Secondly, with regard to a person convicted of a misdemeanor in crimes other than those mentioned in this article, when six years have passed since the execution of the sentence or the pardon, unless the judgment considered the convicted person a repeat offender or the sentence had lapsed due to the passage of time, in which case the period shall be twelve years.
Article No. 505
If several judgments have been issued against the convicted person, his reputation shall not be restored by operation of law unless the conditions stipulated in Article 504 of this law are met for each of them, provided that the period is calculated based on the most recent judgment.
Article No. 506
Rehabilitation entails erasing the conviction for the future and eliminating all resulting incapacity, deprivation of rights, and other criminal consequences.
Article No. 507
The restoration of rights may not be invoked against third parties with respect to the rights that accrue to them from the conviction, particularly with regard to restitution and compensation.
Book Five
International judicial cooperation in criminal matters
Article No. 508
Without prejudice to the provisions of the multilateral or bilateral agreements in force to which the Arab Republic of Egypt is a party, and with due regard to the principle of reciprocity, the provisions of this book shall be applied with respect to international judicial cooperation in criminal matters, and the general rules shall apply to all matters not specifically addressed in this book and in a manner that does not conflict with its provisions.
The Military Judiciary Authority is responsible for considering all requests for international judicial cooperation that fall within its jurisdiction, and the Military Prosecution shall exercise the powers assigned to the Public Prosecution in accordance with the provisions of this book.
Article No. 509
The Egyptian judicial authorities cooperate with their foreign counterparts in combating and prosecuting crimes in all their forms through requests for judicial assistance, extradition of criminals and items, recovery of funds or assets, transfer of convicts, and other forms of international judicial cooperation in criminal matters.
Article No. 510
Egyptian and foreign judicial authorities may request that the necessary legal measures be taken to track, seize, freeze, manage, or confiscate the funds, assets, or objects that are the subject of the crime or its proceeds, or to enforce final criminal judgments to recover or confiscate the funds, assets, or objects obtained from the crimes or their proceeds, without prejudice to the rights of bona fide third parties.
Article No. 511
Requests for international judicial cooperation in criminal matters received from foreign judicial authorities are sent via diplomatic channels to the Ministry of Justice, including a summary of the incident, and the type and subject of the request translated into Arabic.
The application must be accompanied by supporting documents.
The Ministry of Justice shall verify the availability of the conditions stated in the first paragraph of this article, and may take either of the following two actions:
First: The application shall be rejected if it becomes clear that the conditions mentioned are not met, while notifying the requesting party of the reasons for rejection through diplomatic channels.

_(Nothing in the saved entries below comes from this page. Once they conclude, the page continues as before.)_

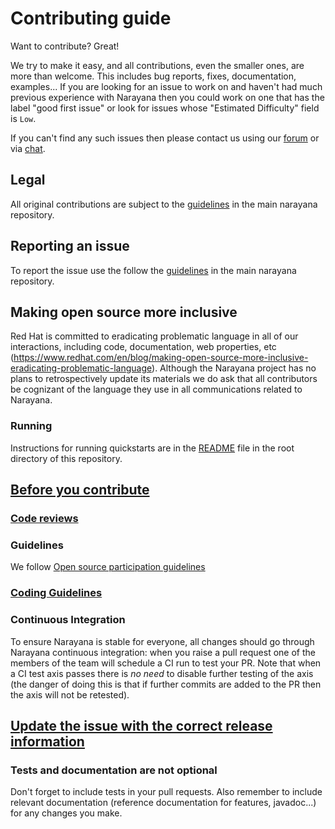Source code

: # Contributing guide

Want to contribute? Great!

We try to make it easy, and all contributions, even the smaller ones, are more than welcome.
This includes bug reports, fixes, documentation, examples...
If you are looking for an issue to work on and haven't had much previous experience with Narayana then you could work on one that has the label "good first issue" or look for issues whose "Estimated Difficulty" field is `Low`.

If you can't find any such issues then please contact us using our [forum](https://groups.google.com/g/narayana-users) or via [chat](https://narayana.zulipchat.com/#).

## Legal

All original contributions are subject to the [guidelines](https://github.com/jbosstm/narayana/blob/main/CONTRIBUTING.md#legal) in the main narayana repository.

## Reporting an issue

To report the issue use the follow the [guidelines](https://github.com/jbosstm/narayana/blob/main/CONTRIBUTING.md#reporting-an-issue) in the main narayana repository.

## Making open source more inclusive

Red Hat is committed to eradicating problematic language in all of our interactions, including code, documentation, web properties, etc (https://www.redhat.com/en/blog/making-open-source-more-inclusive-eradicating-problematic-language). Although the Narayana project has no plans to retrospectively update its materials we do ask that all contributors be cognizant of the language they use in all communications related to Narayana.

### Running

Instructions for running quickstarts are in the [README](README.md) file in the root directory of this repository.

## [Before you contribute](https://github.com/jbosstm/narayana/blob/main/CONTRIBUTING.md#before-you-contribute)

### [Code reviews](https://github.com/jbosstm/narayana/blob/main/CONTRIBUTING.md#code-reviews)

### Guidelines

We follow [Open source participation guidelines](https://www.redhat.com/en/resources/open-source-participation-guidelines-overview)

### [Coding Guidelines](https://github.com/jbosstm/narayana/blob/main/CONTRIBUTING.md#coding-guidelines)

### Continuous Integration

To ensure Narayana is stable for everyone, all changes should go through Narayana continuous integration: when you raise a pull request one of the members of the team will schedule a CI run to test your PR.
Note that when a CI test axis passes there is *no need* to disable further testing of the axis (the danger of doing this is that if further commits are added to the PR then the axis will not be retested).

## [Update the issue with the correct release information](https://github.com/jbosstm/narayana/blob/main/CONTRIBUTING.md#update-the-issue-with-the-correct-release-information)

### Tests and documentation are not optional

Don't forget to include tests in your pull requests.
Also remember to include relevant documentation (reference documentation for features, javadoc...) for any changes you make.
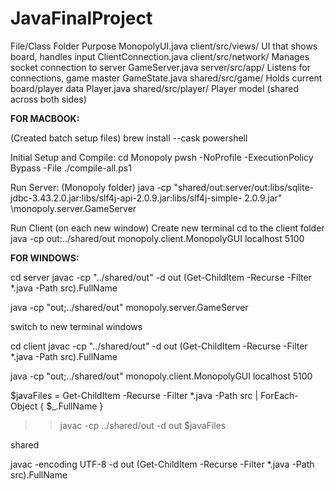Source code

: # JavaFinalProject

File/Class Folder Purpose
MonopolyUI.java client/src/views/ UI that shows board, handles input
ClientConnection.java client/src/network/ Manages socket connection to server
GameServer.java server/src/app/ Listens for connections, game master
GameState.java shared/src/game/ Holds current board/player data
Player.java shared/src/player/ Player model (shared across both sides)



**FOR MACBOOK:**

(Created batch setup files)
brew install --cask powershell

Initial Setup and Compile:
cd Monopoly
pwsh -NoProfile -ExecutionPolicy Bypass -File ./compile-all.ps1

Run Server: (Monopoly folder)
java -cp
"shared/out:server/out:libs/sqlite-jdbc-3.43.2.0.jar:libs/slf4j-api-2.0.9.jar:libs/slf4j-simple-
2.0.9.jar" \monopoly.server.GameServer

Run Client (on each new window)
Create new terminal
cd to the client folder
java -cp out:../shared/out monopoly.client.MonopolyGUI localhost 5100




**FOR WINDOWS:**

cd server
javac -cp "../shared/out" -d out (Get-ChildItem -Recurse -Filter \*.java -Path src).FullName

java -cp "out;../shared/out" monopoly.server.GameServer

switch to new terminal windows

cd client
javac -cp "../shared/out" -d out (Get-ChildItem -Recurse -Filter \*.java -Path src).FullName

java -cp "out;../shared/out" monopoly.client.MonopolyGUI localhost 5100

$javaFiles = Get-ChildItem -Recurse -Filter \*.java -Path src | ForEach-Object { $\_.FullName }

> > javac -cp ../shared/out -d out $javaFiles

shared

javac -encoding UTF-8 -d out (Get-ChildItem -Recurse -Filter \*.java -Path src).FullName

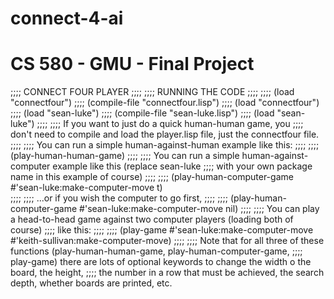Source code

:# connect-4-ai
# CS 580 - GMU - Final Project

;;;; CONNECT FOUR PLAYER
;;;;
;;;; RUNNING THE CODE
;;;;
;;;; (load "connectfour")
;;;; (compile-file "connectfour.lisp")
;;;; (load "connectfour")
;;;; (load "sean-luke")
;;;; (compile-file "sean-luke.lisp")
;;;; (load "sean-luke")
;;;;
;;;; If you want to just do a quick human-human game, you
;;;; don't need to compile and load the player.lisp file, just the connectfour file.
;;;;
;;;; You can run a simple human-against-human example like this:
;;;;
;;;; (play-human-human-game)
;;;;
;;;; You can run a simple human-against-computer example like this (replace sean-luke
;;;; with your own package name in this example of course)
;;;;
;;;; (play-human-computer-game #'sean-luke:make-computer-move t)  
;;;;
;;;; ...or if you wish the computer to go first,
;;;;
;;;; (play-human-computer-game #'sean-luke:make-computer-move nil)
;;;;
;;;; You can play a head-to-head game against two computer players (loading both of course)
;;;; like this:
;;;;
;;;; (play-game #'sean-luke:make-computer-move #'keith-sullivan:make-computer-move)
;;;;
;;;; Note that for all three of these functions (play-human-human-game, play-human-computer-game,
;;;; play-game) there are lots of optional keywords to change the width o the board, the height,
;;;; the number in a row that must be achieved, the search depth, whether boards are printed, etc.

Second: Referring applications that meet the aforementioned conditions to the Public Prosecution to carry out its affairs in accordance with the provisions of this book.
Article No. 512
The Ministry of Justice sends requests for international judicial cooperation in criminal matters, which are directed from the Public Prosecution to foreign judicial authorities, through diplomatic channels.
Article No. 513
The Public Prosecution may issue a reasoned order to arrest the person wanted for extradition based on a request from the foreign judicial authority, and the Ministry of Interior may arrest the person wanted for extradition based on an arrest warrant issued by a foreign judicial authority in accordance with the rules regulating the work of the Arab and International Criminal Police Department Interpol Cairo.
Anyone arrested pursuant to the first paragraph of this article shall be brought before the Public Prosecution within twenty-four hours of his arrest, which shall initiate investigation procedures with him regarding the charge attributed to him and stated in the request, in the presence of his lawyer, with the application of the provisions of Articles 105 and 112 of this law.
A member of the Public Prosecution, at least at the level of Chief Prosecutor, may order the pre-trial detention of the person sought for extradition for a period or successive periods, each not exceeding fifteen days, provided that the total period does not exceed sixty days, until the extradition request is received and decided upon. The detention order, its justification, its extensions, and the appeal against it are subject to the provisions of this law.
The Attorney General or his designee may include the person required to be extradited on the lists of those prohibited from traveling or place his name on the arrival watch lists in accordance with the procedures stipulated in this law.
Article No. 514
Extradition is not permitted in any of the following cases:
1 - If the person to be extradited is of Egyptian nationality, the foreign judicial authority may submit a request to try him, accompanied by the investigations conducted by the requesting state and the documents. The foreign judicial authority must be notified of the outcome of the criminal case and provided with a copy of the final disposition within an appropriate time period.
2 - If the crime that is the subject of the extradition request is not punishable under the provisions of Egyptian law.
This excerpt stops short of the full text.